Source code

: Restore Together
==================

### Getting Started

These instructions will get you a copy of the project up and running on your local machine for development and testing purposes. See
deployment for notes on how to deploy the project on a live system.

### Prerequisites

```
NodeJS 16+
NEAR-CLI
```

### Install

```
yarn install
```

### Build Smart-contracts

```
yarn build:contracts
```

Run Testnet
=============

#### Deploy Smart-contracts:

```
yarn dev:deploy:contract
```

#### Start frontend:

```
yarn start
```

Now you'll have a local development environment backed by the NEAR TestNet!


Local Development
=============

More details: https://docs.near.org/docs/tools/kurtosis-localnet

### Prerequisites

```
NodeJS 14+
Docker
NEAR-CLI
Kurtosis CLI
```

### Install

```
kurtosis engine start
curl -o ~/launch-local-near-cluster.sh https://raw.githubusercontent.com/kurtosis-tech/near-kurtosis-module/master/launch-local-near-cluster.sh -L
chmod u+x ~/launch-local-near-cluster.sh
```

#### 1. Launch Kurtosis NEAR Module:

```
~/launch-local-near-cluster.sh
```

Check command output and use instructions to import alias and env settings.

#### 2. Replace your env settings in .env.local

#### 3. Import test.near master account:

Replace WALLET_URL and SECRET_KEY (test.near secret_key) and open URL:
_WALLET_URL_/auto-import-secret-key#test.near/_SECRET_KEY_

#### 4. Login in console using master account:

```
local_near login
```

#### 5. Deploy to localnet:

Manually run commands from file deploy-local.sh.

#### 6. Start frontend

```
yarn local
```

§ PROBLEM STATEMENT
Each line of the listing should be echoed back exactly.

§ RESULT BELOW
Source code

: Restore Together
==================

### Getting Started

These instructions will get you a copy of the project up and running on your local machine for development and testing purposes. See
deployment for notes on how to deploy the project on a live system.

### Prerequisites

```
NodeJS 16+
NEAR-CLI
```

### Install

```
yarn install
```

### Build Smart-contracts

```
yarn build:contracts
```

Run Testnet
=============

#### Deploy Smart-contracts:

```
yarn dev:deploy:contract
```

#### Start frontend:

```
yarn start
```

Now you'll have a local development environment backed by the NEAR TestNet!


Local Development
=============

More details: https://docs.near.org/docs/tools/kurtosis-localnet

### Prerequisites

```
NodeJS 14+
Docker
NEAR-CLI
Kurtosis CLI
```

### Install

```
kurtosis engine start
curl -o ~/launch-local-near-cluster.sh https://raw.githubusercontent.com/kurtosis-tech/near-kurtosis-module/master/launch-local-near-cluster.sh -L
chmod u+x ~/launch-local-near-cluster.sh
```

#### 1. Launch Kurtosis NEAR Module:

```
~/launch-local-near-cluster.sh
```

Check command output and use instructions to import alias and env settings.

#### 2. Replace your env settings in .env.local

#### 3. Import test.near master account:

Replace WALLET_URL and SECRET_KEY (test.near secret_key) and open URL:
_WALLET_URL_/auto-import-secret-key#test.near/_SECRET_KEY_

#### 4. Login in console using master account:

```
local_near login
```

#### 5. Deploy to localnet:

Manually run commands from file deploy-local.sh.

#### 6. Start frontend

```
yarn local
```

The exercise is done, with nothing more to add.